Whether your community needs to borrow money to pay for a roof replacement or installation of a swimming pool, it is imperative to know all the requirements and limitations your community has before starting the process. Therefore, the first step an association should take prior to applying for a loan is reaching out to its legal counsel to determine any requirements and/or limitations set forth in the governing documents and Colorado law.
Sometimes associations move forward with the loan process only to find out it did not comply with its legal requirements for approval. If this happens, an association may find itself in a difficult situation trying to keep its loan agreement from being terminated while attempting to obtain the requisite approval.
When examining an association’s ability to borrow money, there are two separate legal questions that need to be answered:
- Does the association have authority to borrow money?
- Does the association have authority to pledge security for the loan?
Although directly related, associations must have authority for both of these actions in either their governing documents or at law. Currently, banks demand the association’s income stream as security for loans, which is essentially the right to collect assessments should the association default on its loan obligations.
The date a community was created (pre v. post-Colorado Common Interest Ownership Act (“CCIOA”)) is important to know for this analysis.

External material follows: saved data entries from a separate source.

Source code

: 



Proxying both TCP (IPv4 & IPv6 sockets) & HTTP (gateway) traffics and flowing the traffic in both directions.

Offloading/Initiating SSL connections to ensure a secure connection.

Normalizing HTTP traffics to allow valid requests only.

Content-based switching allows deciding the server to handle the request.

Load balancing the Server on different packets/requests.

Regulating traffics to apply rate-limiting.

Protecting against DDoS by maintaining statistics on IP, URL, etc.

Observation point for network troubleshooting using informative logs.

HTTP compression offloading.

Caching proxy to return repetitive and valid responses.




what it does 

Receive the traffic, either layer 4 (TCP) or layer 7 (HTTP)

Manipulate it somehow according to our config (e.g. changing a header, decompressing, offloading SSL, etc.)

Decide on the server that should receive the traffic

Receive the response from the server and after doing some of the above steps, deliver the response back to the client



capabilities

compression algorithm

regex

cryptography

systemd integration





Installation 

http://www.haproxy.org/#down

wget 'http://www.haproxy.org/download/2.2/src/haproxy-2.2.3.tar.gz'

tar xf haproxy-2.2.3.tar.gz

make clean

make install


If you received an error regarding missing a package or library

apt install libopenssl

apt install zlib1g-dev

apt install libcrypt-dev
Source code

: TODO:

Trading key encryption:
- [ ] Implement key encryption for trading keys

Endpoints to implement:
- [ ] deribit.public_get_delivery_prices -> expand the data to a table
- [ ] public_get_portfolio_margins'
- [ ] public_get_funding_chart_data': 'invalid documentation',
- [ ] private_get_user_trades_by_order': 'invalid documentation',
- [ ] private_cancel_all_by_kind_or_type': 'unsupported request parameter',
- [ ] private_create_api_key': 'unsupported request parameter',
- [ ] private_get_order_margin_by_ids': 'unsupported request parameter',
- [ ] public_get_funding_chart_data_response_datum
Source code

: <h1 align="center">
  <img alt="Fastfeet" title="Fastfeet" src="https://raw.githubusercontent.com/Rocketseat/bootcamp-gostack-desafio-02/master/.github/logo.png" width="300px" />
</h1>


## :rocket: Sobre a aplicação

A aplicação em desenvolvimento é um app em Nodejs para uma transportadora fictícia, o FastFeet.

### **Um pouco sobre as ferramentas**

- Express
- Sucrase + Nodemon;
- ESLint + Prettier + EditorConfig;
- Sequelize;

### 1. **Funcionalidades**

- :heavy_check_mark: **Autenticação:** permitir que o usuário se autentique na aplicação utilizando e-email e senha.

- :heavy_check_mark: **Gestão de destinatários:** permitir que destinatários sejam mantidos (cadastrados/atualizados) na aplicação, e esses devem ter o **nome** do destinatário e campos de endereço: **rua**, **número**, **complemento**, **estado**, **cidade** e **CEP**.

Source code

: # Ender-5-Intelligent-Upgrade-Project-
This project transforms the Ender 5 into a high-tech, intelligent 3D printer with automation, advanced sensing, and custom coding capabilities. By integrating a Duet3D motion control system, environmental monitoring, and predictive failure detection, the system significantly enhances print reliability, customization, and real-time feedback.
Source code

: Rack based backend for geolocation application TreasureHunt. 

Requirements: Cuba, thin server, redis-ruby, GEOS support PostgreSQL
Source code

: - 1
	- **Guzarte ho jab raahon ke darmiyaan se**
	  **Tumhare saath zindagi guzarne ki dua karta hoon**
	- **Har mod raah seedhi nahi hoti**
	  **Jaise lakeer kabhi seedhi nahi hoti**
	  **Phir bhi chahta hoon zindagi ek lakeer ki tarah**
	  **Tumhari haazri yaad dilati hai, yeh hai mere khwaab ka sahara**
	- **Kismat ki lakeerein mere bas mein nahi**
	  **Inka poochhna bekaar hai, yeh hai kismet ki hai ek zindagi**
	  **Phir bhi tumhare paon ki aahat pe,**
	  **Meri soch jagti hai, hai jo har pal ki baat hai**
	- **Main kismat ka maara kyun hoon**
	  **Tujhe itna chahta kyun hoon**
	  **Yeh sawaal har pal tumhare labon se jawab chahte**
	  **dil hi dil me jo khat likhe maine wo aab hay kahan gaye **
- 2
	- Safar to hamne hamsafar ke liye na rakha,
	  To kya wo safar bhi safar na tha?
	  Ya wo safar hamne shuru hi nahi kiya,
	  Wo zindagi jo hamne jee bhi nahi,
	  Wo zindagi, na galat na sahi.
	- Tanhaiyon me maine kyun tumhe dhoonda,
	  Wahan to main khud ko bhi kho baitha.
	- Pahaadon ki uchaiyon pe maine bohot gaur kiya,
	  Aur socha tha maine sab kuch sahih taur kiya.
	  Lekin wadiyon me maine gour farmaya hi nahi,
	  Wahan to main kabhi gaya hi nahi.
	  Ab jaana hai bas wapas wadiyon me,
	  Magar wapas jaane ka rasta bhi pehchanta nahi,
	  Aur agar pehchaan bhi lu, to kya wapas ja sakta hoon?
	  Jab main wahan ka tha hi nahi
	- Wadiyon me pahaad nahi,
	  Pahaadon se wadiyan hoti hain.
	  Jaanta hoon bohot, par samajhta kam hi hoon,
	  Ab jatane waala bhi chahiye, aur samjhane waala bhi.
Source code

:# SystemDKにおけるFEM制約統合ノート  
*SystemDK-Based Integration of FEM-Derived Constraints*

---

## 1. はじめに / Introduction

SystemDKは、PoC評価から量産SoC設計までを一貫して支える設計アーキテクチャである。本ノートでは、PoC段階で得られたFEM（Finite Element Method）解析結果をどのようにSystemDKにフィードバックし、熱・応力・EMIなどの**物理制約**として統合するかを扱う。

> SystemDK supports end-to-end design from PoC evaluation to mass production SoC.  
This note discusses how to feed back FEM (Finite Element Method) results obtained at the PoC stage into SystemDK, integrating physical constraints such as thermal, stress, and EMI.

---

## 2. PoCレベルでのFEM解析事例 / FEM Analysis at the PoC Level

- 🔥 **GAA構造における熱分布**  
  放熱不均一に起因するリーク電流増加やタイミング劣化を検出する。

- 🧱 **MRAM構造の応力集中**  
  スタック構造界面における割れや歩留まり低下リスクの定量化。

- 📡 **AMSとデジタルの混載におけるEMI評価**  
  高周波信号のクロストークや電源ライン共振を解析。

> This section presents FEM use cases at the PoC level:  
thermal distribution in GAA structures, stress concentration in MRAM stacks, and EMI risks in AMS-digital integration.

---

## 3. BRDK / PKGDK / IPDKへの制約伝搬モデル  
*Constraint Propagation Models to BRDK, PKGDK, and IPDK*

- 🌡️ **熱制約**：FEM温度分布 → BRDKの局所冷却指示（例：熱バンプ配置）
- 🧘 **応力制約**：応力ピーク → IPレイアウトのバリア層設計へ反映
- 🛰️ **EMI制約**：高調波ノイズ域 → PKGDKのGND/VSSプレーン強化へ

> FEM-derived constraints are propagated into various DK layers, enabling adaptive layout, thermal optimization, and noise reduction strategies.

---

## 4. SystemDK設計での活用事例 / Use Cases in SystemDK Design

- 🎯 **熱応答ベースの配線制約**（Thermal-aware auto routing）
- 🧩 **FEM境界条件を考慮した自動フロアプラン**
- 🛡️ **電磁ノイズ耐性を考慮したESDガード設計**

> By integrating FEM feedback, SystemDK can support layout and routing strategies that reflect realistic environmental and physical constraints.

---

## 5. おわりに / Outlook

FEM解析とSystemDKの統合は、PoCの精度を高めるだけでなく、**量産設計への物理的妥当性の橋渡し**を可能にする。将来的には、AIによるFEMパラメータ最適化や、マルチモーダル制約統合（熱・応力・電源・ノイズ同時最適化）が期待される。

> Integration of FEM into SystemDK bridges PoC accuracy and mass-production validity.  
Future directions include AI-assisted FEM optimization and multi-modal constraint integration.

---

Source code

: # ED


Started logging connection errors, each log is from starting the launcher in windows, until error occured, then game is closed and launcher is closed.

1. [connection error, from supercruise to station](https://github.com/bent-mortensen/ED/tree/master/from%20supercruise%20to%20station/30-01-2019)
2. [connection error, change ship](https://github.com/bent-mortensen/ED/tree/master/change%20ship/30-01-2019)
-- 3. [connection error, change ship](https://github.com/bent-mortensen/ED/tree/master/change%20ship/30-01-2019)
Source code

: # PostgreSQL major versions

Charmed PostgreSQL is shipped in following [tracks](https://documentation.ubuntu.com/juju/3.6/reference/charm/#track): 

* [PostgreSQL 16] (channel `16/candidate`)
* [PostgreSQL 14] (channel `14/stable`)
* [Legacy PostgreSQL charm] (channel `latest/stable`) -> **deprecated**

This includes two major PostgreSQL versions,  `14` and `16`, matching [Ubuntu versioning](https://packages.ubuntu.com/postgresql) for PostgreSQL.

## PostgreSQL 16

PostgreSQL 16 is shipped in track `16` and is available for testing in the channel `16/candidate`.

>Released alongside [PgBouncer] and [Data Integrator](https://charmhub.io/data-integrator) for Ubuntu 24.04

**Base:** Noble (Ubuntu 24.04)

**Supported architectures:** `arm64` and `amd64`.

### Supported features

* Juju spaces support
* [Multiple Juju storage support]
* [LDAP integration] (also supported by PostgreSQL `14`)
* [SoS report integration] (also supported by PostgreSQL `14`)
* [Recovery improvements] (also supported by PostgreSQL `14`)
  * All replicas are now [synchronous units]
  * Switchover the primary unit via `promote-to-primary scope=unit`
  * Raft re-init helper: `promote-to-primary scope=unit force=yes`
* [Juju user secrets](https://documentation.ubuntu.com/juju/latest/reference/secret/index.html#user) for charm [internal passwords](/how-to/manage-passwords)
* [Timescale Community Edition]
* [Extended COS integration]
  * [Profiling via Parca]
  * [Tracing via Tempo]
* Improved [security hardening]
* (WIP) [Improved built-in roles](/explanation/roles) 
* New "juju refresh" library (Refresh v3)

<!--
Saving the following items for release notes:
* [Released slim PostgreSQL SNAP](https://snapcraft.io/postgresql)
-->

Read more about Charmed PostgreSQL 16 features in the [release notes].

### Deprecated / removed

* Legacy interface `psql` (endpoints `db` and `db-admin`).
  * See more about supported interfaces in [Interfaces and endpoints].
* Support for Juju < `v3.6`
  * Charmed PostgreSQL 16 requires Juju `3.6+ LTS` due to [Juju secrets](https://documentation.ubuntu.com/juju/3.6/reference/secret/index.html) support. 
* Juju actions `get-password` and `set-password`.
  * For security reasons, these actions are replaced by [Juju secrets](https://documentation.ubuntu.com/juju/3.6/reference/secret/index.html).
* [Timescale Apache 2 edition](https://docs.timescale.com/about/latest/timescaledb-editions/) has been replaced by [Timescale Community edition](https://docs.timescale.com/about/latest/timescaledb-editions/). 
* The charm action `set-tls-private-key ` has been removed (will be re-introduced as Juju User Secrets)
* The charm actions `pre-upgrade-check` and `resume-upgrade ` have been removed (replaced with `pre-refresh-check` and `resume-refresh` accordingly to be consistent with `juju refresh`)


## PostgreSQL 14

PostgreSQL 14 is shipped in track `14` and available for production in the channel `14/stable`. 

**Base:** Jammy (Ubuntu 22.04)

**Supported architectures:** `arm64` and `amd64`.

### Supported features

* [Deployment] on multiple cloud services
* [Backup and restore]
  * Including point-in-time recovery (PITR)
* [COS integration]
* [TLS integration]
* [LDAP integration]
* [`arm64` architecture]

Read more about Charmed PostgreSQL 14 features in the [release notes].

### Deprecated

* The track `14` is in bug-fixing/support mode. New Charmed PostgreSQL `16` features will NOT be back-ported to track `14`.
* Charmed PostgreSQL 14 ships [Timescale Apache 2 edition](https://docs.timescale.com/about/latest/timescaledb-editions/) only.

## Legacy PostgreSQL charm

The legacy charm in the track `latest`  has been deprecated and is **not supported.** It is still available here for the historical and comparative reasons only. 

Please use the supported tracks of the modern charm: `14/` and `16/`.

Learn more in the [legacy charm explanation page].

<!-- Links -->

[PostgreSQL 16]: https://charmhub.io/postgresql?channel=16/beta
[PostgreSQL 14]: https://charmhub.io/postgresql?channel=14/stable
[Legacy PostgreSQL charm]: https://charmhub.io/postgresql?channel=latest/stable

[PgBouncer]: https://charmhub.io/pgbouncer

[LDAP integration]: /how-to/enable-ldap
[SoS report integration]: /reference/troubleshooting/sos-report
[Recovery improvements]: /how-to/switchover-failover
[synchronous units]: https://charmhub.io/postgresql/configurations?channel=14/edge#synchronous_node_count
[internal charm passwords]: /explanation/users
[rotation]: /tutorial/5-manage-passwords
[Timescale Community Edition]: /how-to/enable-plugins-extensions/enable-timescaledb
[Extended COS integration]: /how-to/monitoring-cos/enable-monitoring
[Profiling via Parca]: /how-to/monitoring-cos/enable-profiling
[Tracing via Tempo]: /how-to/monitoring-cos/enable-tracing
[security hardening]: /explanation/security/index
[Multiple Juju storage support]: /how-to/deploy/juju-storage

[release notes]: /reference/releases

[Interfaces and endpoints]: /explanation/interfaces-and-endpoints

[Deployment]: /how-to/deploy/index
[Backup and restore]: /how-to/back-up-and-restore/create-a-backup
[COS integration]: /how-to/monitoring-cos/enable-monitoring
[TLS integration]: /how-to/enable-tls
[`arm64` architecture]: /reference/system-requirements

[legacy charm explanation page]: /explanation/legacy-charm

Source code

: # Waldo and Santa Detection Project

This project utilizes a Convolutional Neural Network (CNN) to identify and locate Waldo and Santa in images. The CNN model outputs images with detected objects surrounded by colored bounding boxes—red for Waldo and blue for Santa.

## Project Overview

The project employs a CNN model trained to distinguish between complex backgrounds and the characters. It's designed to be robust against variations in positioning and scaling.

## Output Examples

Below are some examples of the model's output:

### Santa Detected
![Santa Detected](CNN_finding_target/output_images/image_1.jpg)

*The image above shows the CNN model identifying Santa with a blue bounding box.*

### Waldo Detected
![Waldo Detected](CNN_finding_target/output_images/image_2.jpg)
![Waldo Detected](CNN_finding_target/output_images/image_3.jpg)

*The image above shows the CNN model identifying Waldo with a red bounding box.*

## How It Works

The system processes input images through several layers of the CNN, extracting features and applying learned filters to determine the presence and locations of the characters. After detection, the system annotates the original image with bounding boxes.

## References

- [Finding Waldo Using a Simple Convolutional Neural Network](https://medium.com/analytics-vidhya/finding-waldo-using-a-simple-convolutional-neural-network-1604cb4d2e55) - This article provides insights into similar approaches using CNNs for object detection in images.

Pre-CCIOA communities means those communities created before July 1, 1992. Such communities are only subject to the terms of the Colorado Revised Nonprofit Corporation Act (“CRNCA”), when it comes to borrowing money and pledging its income stream as security. The CRNCA explicitly authorizes associations to borrow money and pledge their income streams as collateral for loans without owner approval unless the governing documents provide otherwise.
Thus, if a pre-CCIOA community’s documents are silent with respect to such community’s authority to borrow money and pledge security, that association may lawfully enter into a loan transaction and pledge security without owner approval. On the other hand, if a pre-CCIOA association’s governing documents set forth owner approval requirements with respect to borrowing money and/or pledging security, the association will be required to comply with such requirements.
Post-CCIOA communities are communities created after July 1, 1992. Post-CCIOA communities must comply with the specific language in CCIOA when it comes to loans because such provisions override the CRNCA.
When it comes to authority to borrow money and enter into loan transactions, post-CCIOA communities may do so without owner approval unless the governing documents require owner consent. However, the right to pledge future income as security for loans is separate and has a different requirement. Specifically, CCIOA provides that an association has a right to:
- Assign its right to future income, including the right to receive common expense assessments, but only to the extent the declaration expressly so provides . . . [emphasis added].
Based on the above, post-CCIOA communities can only pledge future income as security for loans if their declarations specifically allow this. If the declarations are silent, post-CCIOA communities do not have authority to pledge income as collateral. Furthermore, if declarations require owner approval to pledge collateral, the association will be required to comply with the requirement.